When I was sent to Kuwait to monitor a corporate strategy, my boss – the CEO of the Bank – said ‘Would you like to be in charge of one of the deliverables’.  Immediate answer, ‘No, I will just monitor implementation’.  Well that lasted a few weeks and I found myself in charge of the most difficult element of the strategy – to create the ‘Bank of the Future’.  Not only had I never worked in retail banking, but the work involved in monitoring the strategy was all-consuming.  As life goes, it did not matter what I thought;  I was going to deliver the Bank of the Future.

The path to dream what this could be included moving mountains, culturally and from a banking perspective.  The Team internally was not supportive and I was the ‘bad guy’ (non-Arab woman) bringing change. I got the feeling no one but the CEO was supportive.  And thus, virtually no one was collaborative.  Back-stabbing, undermining, non participation and more were daily occurrences.

So I just figured it out on my own.  Brought the results in a state-of-the art presentation to the CEO and got the support from the Chairman.  Ready to go.

But sabatoge continued even as we broke ground on the new facility and bought and tested the equipment.  It was a quagmire.

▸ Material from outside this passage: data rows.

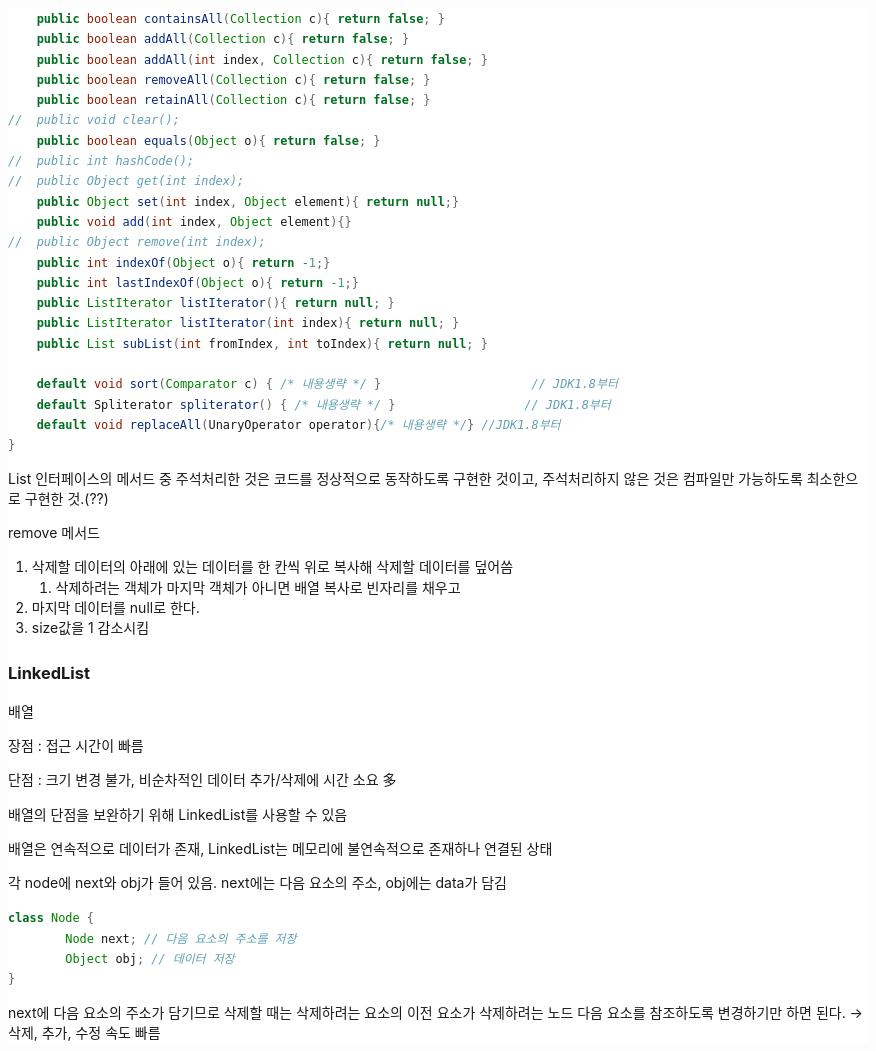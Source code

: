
 ```java
	public boolean containsAll(Collection c){ return false; }
	public boolean addAll(Collection c){ return false; }
	public boolean addAll(int index, Collection c){ return false; }
	public boolean removeAll(Collection c){ return false; }
	public boolean retainAll(Collection c){ return false; }
//	public void clear();
	public boolean equals(Object o){ return false; }
//	public int hashCode();
//  public Object get(int index);
	public Object set(int index, Object element){ return null;}
	public void add(int index, Object element){}
//  public Object remove(int index);
	public int indexOf(Object o){ return -1;}
	public int lastIndexOf(Object o){ return -1;}
	public ListIterator listIterator(){ return null; }
	public ListIterator listIterator(int index){ return null; }
	public List subList(int fromIndex, int toIndex){ return null; }

	default void sort(Comparator c) { /* 내용생략 */ }                     // JDK1.8부터
	default Spliterator spliterator() { /* 내용생략 */ }                  // JDK1.8부터
	default void replaceAll(UnaryOperator operator){/* 내용생략 */} //JDK1.8부터
}
```

List 인터페이스의 메서드 중 주석처리한 것은 코드를 정상적으로 동작하도록 구현한 것이고, 주석처리하지 않은 것은 컴파일만 가능하도록 최소한으로 구현한 것.(??)

remove 메서드

1. 삭제할 데이터의 아래에 있는 데이터를 한 칸씩 위로 복사해 삭제할 데이터를 덮어씀
    1. 삭제하려는 객체가 마지막 객체가 아니면 배열 복사로 빈자리를 채우고
2. 마지막 데이터를 null로 한다. 
3. size값을 1 감소시킴

### LinkedList

배열

장점 : 접근 시간이 빠름

단점 : 크기 변경 불가, 비순차적인 데이터 추가/삭제에 시간 소요 多

배열의 단점을 보완하기 위해 LinkedList를 사용할 수 있음

배열은 연속적으로 데이터가 존재, LinkedList는 메모리에 불연속적으로 존재하나 연결된 상태

각 node에 next와 obj가 들어 있음. next에는 다음 요소의 주소, obj에는 data가 담김

```java
class Node { 
		Node next; // 다음 요소의 주소를 저장
		Object obj; // 데이터 저장
}
```

next에 다음 요소의 주소가 담기므로 삭제할 때는 삭제하려는 요소의 이전 요소가 삭제하려는 노드 다음 요소를 참조하도록 변경하기만 하면 된다. → 삭제, 추가, 수정 속도 빠름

However, I delivered a very cool concept with all the elements that were required present.  I even built a mock branch to walk through and decided how it would work in real life.

At this point, no one could deny, I delivered.  The only issue was “not invented here” and “not wanted here”.

In the end, it was discarded and I was thrown out.

But, I did deliver and it was pretty cool.  So proof is in the pudding, even if the powers that be chose differently.  My guess is they never thought I could do it and talk would not have convinced.  Building it did.